One day when I was 4 years old, I ran to answer the knock on our front door. My goal was to get there before Tessie, our black maid and my day-care provider. It was 1945 in my hometown of Martinsville, Va., close to the North Carolina state line.
What happened next is burned into my memory. I opened the door to face a snarly white man who towered above me. “Whar’s your folks, boy?” he growled. Tessie got there to save me and pushed me behind her.
“They’re not here,” she answered.
“Wasn’t talking to you, n-,” and out spilled that vile and vicious word, dripping with so much hate it scared me. Tessie slammed the door in his face and went into the living room, where she sat and cried.
I was shocked and completely confused about how that one word could so upset my best pal, the woman who cared for me, who loved me. So I asked her what it meant.
“Don’t ever say it,” she said. “It’s what mean people say when they want to hurt us colored folks.”
And so it remains. Over the last eight years or so, I have been reminded that angry, ignorant white people and even some African-Americans continue to toss that word around like a hand grenade. It is the ultimate degradation to a race of people. How do I know this? I saw it on Tessie’s face in 1945. I saw her reduced to miserable tears. And I get an occasional message from an old friend back in Virginia who just doesn’t think our African-American president is real — code for less than human.
I admit I used to feel superior to the typical bigots down South, those uneducated folks stereotyped as automatically prejudiced just because of their accent and useless arguments bemoaning the “lost cause” of the Civil War. But then I discovered an ancestor in North Carolina in the 1700s who had slaves. It was clearly there in his will that charged his son to sell some land to buy a slave to care for his wife after his death.

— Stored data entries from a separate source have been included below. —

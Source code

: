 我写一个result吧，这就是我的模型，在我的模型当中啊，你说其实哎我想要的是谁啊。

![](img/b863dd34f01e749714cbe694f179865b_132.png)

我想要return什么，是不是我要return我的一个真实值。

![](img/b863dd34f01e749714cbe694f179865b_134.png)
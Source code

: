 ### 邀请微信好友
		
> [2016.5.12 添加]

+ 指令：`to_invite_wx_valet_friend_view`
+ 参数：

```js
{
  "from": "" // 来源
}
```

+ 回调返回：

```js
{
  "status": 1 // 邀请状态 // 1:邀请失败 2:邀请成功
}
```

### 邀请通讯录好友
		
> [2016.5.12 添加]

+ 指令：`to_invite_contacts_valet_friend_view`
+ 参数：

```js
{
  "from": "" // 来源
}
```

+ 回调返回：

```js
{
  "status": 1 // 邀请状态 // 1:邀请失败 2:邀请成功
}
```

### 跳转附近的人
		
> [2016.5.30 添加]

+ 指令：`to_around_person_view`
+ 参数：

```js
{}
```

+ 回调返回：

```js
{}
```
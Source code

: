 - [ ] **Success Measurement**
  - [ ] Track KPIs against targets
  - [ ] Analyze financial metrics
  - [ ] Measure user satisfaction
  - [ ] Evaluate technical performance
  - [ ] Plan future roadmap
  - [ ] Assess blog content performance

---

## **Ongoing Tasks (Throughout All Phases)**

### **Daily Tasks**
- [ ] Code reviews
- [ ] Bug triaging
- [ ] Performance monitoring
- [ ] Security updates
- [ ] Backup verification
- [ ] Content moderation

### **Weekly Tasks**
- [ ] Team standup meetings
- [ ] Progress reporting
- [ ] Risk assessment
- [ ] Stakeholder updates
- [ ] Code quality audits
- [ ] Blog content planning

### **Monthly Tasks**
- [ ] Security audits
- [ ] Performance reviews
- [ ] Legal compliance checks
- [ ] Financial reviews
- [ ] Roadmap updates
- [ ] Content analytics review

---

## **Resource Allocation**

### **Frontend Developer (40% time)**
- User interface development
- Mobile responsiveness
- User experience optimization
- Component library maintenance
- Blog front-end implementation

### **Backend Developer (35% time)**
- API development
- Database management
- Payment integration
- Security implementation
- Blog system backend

Yet here we are, 250 years later, still without a clue. As an almost fanatically religious country, too many of us do not live our values and follow the golden rule to treat people like we want to be treated. Shamefully, we don’t even see a connection between going to church and practicing brotherly love the other six days of the week.
My Latino friend, Dan, reminded me the other day that the Army teaches equal rights. All soldiers depend on everyone. There is no place for racial, religious, and sexual orientation prejudice in the military. So maybe the solution is to put everyone through basic training.
Better, though, is for everyone to stand up for speaking with respect. Next time somebody throws out that word, call time out. Correct them. Let them know it is offensive to all of us because the word reeks of disrespect. My friend Dan knows that today that word and the bigotry it holds disrespects African-Americans, the next day Latinos, and then on to women, gays and lesbians, and everyone else.
I must add this: The maddest I ever saw my mother was when President Clinton’s political nominees were being disqualified because they hadn’t paid Social Security taxes for their nannies. “Did you pay Tessie’s?” I stupidly inquired.
“I certainly did,” she answered in a huff, and gave me one of those withering looks that showed she doubted I had a grain of sense. I’d forgotten the day she took me to visit Tessie after I’d graduated from college. Mom’s reason: “She thinks you’re as much hers as I think you’re mine.”